I predict: disastrous failure. The whole process - from community feedback, staff final recommendations, SB lack of direction and ignorant decisions.
Anonymous
Anonymous wrote:
Anonymous wrote:
Anonymous wrote:
Anonymous wrote:
Anonymous wrote:
Anonymous wrote:
Anonymous wrote:These pathways are so bogus. IB? Really? How many kids will get to transfer to TJ for that pathway. This is just stupid. And if kids want to take spots at WL for OB, they have to do the full diploma. With the long waitlist they need to start sending kids back to their home schools when they are clearly only doing partial IB.


Agreed!
1. distinct pathways beginning in 6th grade is dumb. We shouldn't be pigeon-holing 11 year olds into specific paths.
2. if you're going to do something like this, every middle school should have its "pathway" and that focus be for the entire school. Immersion is clearly not taking up an entire middle school; but IB does at Jefferson.
3. These "enticements" DO NOT WORK for balancing enrollment.
4. Only 4 pathways are indicated. We have 6 middle schools. So what are the other 2 middle schools going to offer?
5. HBW's "program" description is absolutely awful. Especially the caring community part - implying care and community are not part of any other middle school.
6. How about just a good ol' fashioned emphasis on a rigorous well-rounded education for every student, allowing every student to develop and learn their special interests and talents and giving them opportunities to explore them via extracurriculars and electives in high school.


+100

I can't even believe this.
Immersion is a dying program that has to beg native speakers to attend, and English speakers are largely there only because they are not happy with their elementary and then often don't continue it.
Neither group would continue, if the option was or is in any way inconvenient.
HB is only popular because of its size - it's not a pathway description anyone would choose otherwise, let's be real.
Do you really want to decide if an 11 yr old is going to a STEM or Arts focused program through graduating from HS?

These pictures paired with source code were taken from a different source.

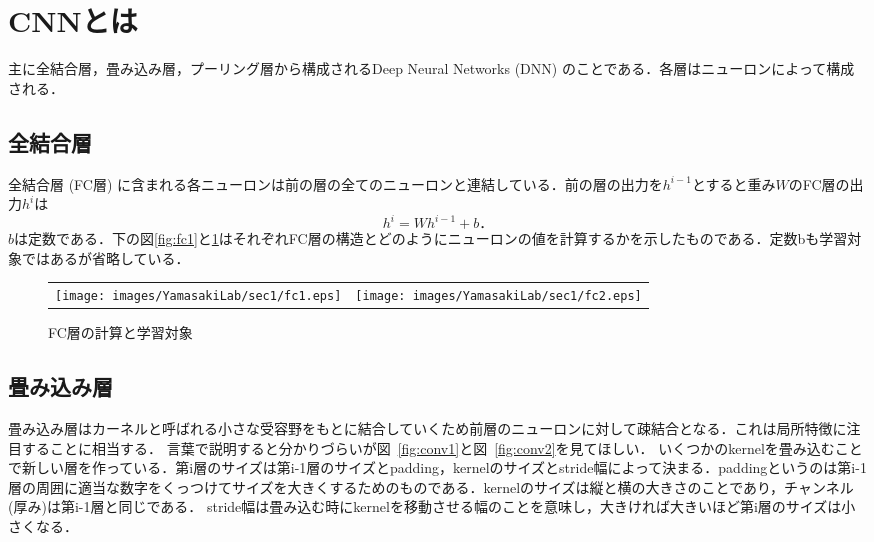 
\section{CNNとは}
主に全結合層，畳み込み層，プーリング層から構成されるDeep Neural Networks (DNN) のことである．各層はニューロンによって構成される．

\subsection{全結合層}
全結合層 (FC層) に含まれる各ニューロンは前の層の全てのニューロンと連結している．前の層の出力を\(h^{i-1}\)とすると重み\(W\)のFC層の出力\(h^i\)は
\[
h^i = Wh^{i-1} + b．
\]
\(b\)は定数である．下の図\ref{fig:fc1}と\ref{fig:fc2}はそれぞれFC層の構造とどのようにニューロンの値を計算するかを示したものである．定数bも学習対象ではあるが省略している．

\begin{figure}[ht]
    \begin{tabular}{cc}
      \begin{minipage}[t]{0.4\hsize}
        \centering
        \texttt{[image: images/YamasakiLab/sec1/fc1.eps]}
        \caption{FC層の構造}
        \label{fig:fc1}
      \end{minipage} &
      \begin{minipage}[t]{0.6\hsize}
        \centering
        \texttt{[image: images/YamasakiLab/sec1/fc2.eps]}
        \caption{FC層の計算と学習対象}
        \label{fig:fc2}
      \end{minipage}
    \end{tabular}
  \end{figure}


\subsection{畳み込み層}
畳み込み層はカーネルと呼ばれる小さな受容野をもとに結合していくため前層のニューロンに対して疎結合となる．これは局所特徴に注目することに相当する．
言葉で説明すると分かりづらいが図~\ref{fig:conv1}と図~\ref{fig:conv2}を見てほしい．
いくつかのkernelを畳み込むことで新しい層を作っている．第i層のサイズは第i-1層のサイズとpadding，kernelのサイズとstride幅によって決まる．paddingというのは第i-1層の周囲に適当な数字をくっつけてサイズを大きくするためのものである．kernelのサイズは縦と横の大きさのことであり，チャンネル(厚み)は第i-1層と同じである．
stride幅は畳み込む時にkernelを移動させる幅のことを意味し，大きければ大きいほど第i層のサイズは小さくなる．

I thought they'd focus on the "honors" or "advanced" classes all middle schools are supposed to be offering soon from grade 6? I thought this was going to be a challenge for them already to fully implement.


I hate all the options too. I think they are totally bogus but HB is 1000% the most ridiculous of them all. And the only thing relocating immersion has done is educate me about how silly it is as well. At first blush, it struck me as a real alternate educational program (unlike HB) but it turns out to be a huge waste as implemented by the county.


I just read the linked NEW "Dual Immersion Framework" and I have to agree. Only 218 students are currently enrolled across the entire HS level, so that's 54 students per HS grade from the entire county. We have about 8144 HS students this year who have a ton of needs, and I'm not sure the resources spent are worth the investment.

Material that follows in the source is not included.